=== Your assignment ===
Copy the listing below letter for letter, passing over each picture.

=== Dataset excerpts ===
★ ★ ★ ★ ★ ★ ★

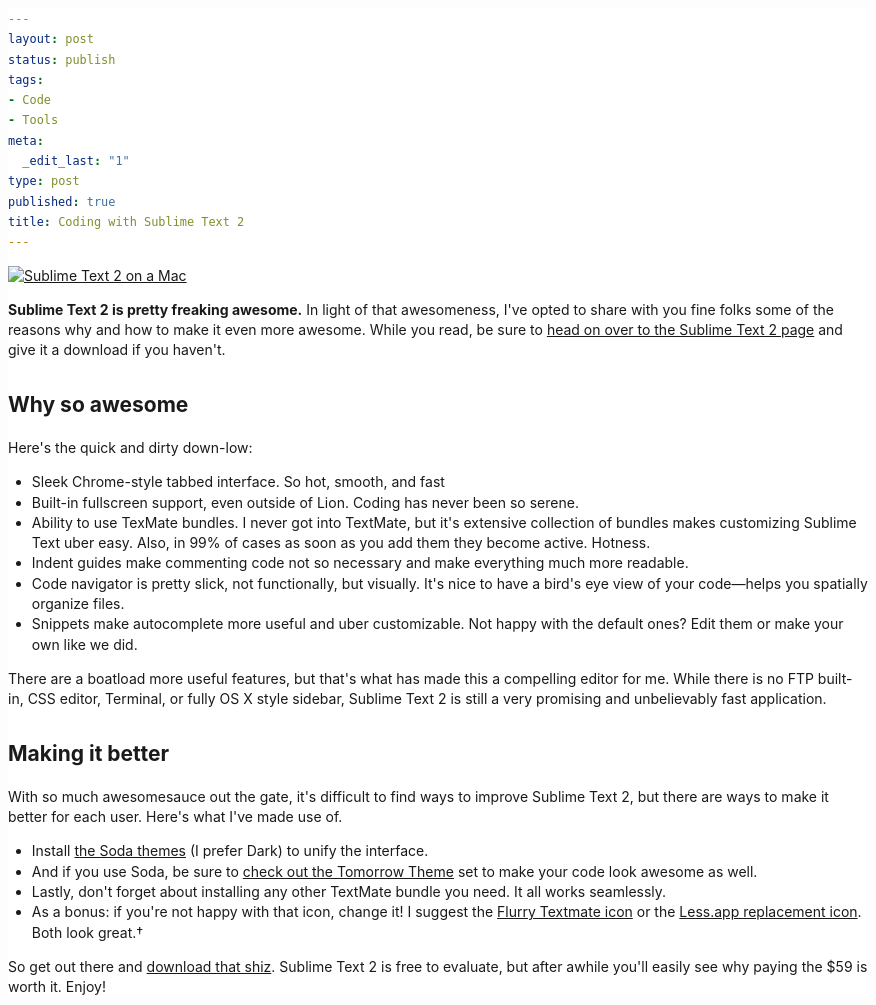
 ```yaml
--- 
layout: post
status: publish
tags: 
- Code
- Tools
meta: 
  _edit_last: "1"
type: post
published: true
title: Coding with Sublime Text 2
---
```

<a href="ttp://www.sublimetext.com/2" title="Visit Sublime Text 2"><img style="width: 100%;" src="http://www.markdotto.com/wp-content/uploads/2011/09/sublime.png" alt="Sublime Text 2 on a Mac" /></a>

<p><strong>Sublime Text 2 is pretty freaking awesome.</strong> In light of that awesomeness, I've opted to share with you fine folks some of the reasons why and how to make it even more awesome. While you read, be sure to <a href="http://www.sublimetext.com/2">head on over to the Sublime Text 2 page</a> and give it a download if you haven't.</p>

<h2>Why so awesome</h2>
<p>Here's the quick and dirty down-low:</p>
<ul>
	<li>Sleek Chrome-style tabbed interface. So hot, smooth, and fast</li>
	<li>Built-in fullscreen support, even outside of Lion. Coding has never been so serene.</li>
	<li>Ability to use TexMate bundles. I never got into TextMate, but it's extensive collection of bundles makes customizing Sublime Text uber easy. Also, in 99% of cases as soon as you add them they become active. Hotness.</li>
	<li>Indent guides make commenting code not so necessary and make everything much more readable.</li>
	<li>Code navigator is pretty slick, not functionally, but visually. It's nice to have a bird's eye view of your code&mdash;helps you spatially organize files.</li>
	<li>Snippets make autocomplete more useful and uber customizable. Not happy with the default ones? Edit them or make your own like we did.</li>
</ul>
<p>There are a boatload more useful features, but that's what has made this a compelling editor for me. While there is no FTP built-in, CSS editor, Terminal, or fully OS X style sidebar, Sublime Text 2 is still a very promising and unbelievably fast application.</p>

<h2>Making it better</h2>
<p>With so much awesomesauce out the gate, it's difficult to find ways to improve Sublime Text 2, but there are ways to make it better for each user. Here's what I've made use of.</p>
<ul>
	<li>Install <a href="https://github.com/buymeasoda/soda-theme">the Soda themes</a> (I prefer Dark) to unify the interface.</li>
	<li>And if you use Soda, be sure to <a href="https://github.com/ChrisKempson/Tomorrow-Theme">check out the Tomorrow Theme</a> set to make your code look awesome as well.</li>
	<li>Lastly, don't forget about installing any other TextMate bundle you need. It all works seamlessly.</li>
	<li>As a bonus: if you're not happy with that icon, change it! I suggest the <a href="http://iconfactory.com/freeware/preview/flr1">Flurry Textmate icon</a> or the <a href="http://fadeyev.net/2010/10/02/less-app-icon/">Less.app replacement icon</a>. Both look great.†</li>
</ul>
<p>So get out there and <a href="http://www.sublimetext.com/2">download that shiz</a>. Sublime Text 2 is free to evaluate, but after awhile you'll easily see why paying the $59 is worth it. Enjoy!</p>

★ ★ ★ ★ ★ ★ ★

=== Task solution ===
 ```yaml
--- 
layout: post
status: publish
tags: 
- Code
- Tools
meta: 
  _edit_last: "1"
type: post
published: true
title: Coding with Sublime Text 2
---
```

<a href="ttp://www.sublimetext.com/2" title="Visit Sublime Text 2"><img style="width: 100%;" src="http://www.markdotto.com/wp-content/uploads/2011/09/sublime.png" alt="Sublime Text 2 on a Mac" /></a>

<p><strong>Sublime Text 2 is pretty freaking awesome.</strong> In light of that awesomeness, I've opted to share with you fine folks some of the reasons why and how to make it even more awesome. While you read, be sure to <a href="http://www.sublimetext.com/2">head on over to the Sublime Text 2 page</a> and give it a download if you haven't.</p>

<h2>Why so awesome</h2>
<p>Here's the quick and dirty down-low:</p>
<ul>
	<li>Sleek Chrome-style tabbed interface. So hot, smooth, and fast</li>
	<li>Built-in fullscreen support, even outside of Lion. Coding has never been so serene.</li>
	<li>Ability to use TexMate bundles. I never got into TextMate, but it's extensive collection of bundles makes customizing Sublime Text uber easy. Also, in 99% of cases as soon as you add them they become active. Hotness.</li>
	<li>Indent guides make commenting code not so necessary and make everything much more readable.</li>
	<li>Code navigator is pretty slick, not functionally, but visually. It's nice to have a bird's eye view of your code&mdash;helps you spatially organize files.</li>
	<li>Snippets make autocomplete more useful and uber customizable. Not happy with the default ones? Edit them or make your own like we did.</li>
</ul>
<p>There are a boatload more useful features, but that's what has made this a compelling editor for me. While there is no FTP built-in, CSS editor, Terminal, or fully OS X style sidebar, Sublime Text 2 is still a very promising and unbelievably fast application.</p>

<h2>Making it better</h2>
<p>With so much awesomesauce out the gate, it's difficult to find ways to improve Sublime Text 2, but there are ways to make it better for each user. Here's what I've made use of.</p>
<ul>
	<li>Install <a href="https://github.com/buymeasoda/soda-theme">the Soda themes</a> (I prefer Dark) to unify the interface.</li>
	<li>And if you use Soda, be sure to <a href="https://github.com/ChrisKempson/Tomorrow-Theme">check out the Tomorrow Theme</a> set to make your code look awesome as well.</li>
	<li>Lastly, don't forget about installing any other TextMate bundle you need. It all works seamlessly.</li>
	<li>As a bonus: if you're not happy with that icon, change it! I suggest the <a href="http://iconfactory.com/freeware/preview/flr1">Flurry Textmate icon</a> or the <a href="http://fadeyev.net/2010/10/02/less-app-icon/">Less.app replacement icon</a>. Both look great.†</li>
</ul>
<p>So get out there and <a href="http://www.sublimetext.com/2">download that shiz</a>. Sublime Text 2 is free to evaluate, but after awhile you'll easily see why paying the $59 is worth it. Enjoy!</p>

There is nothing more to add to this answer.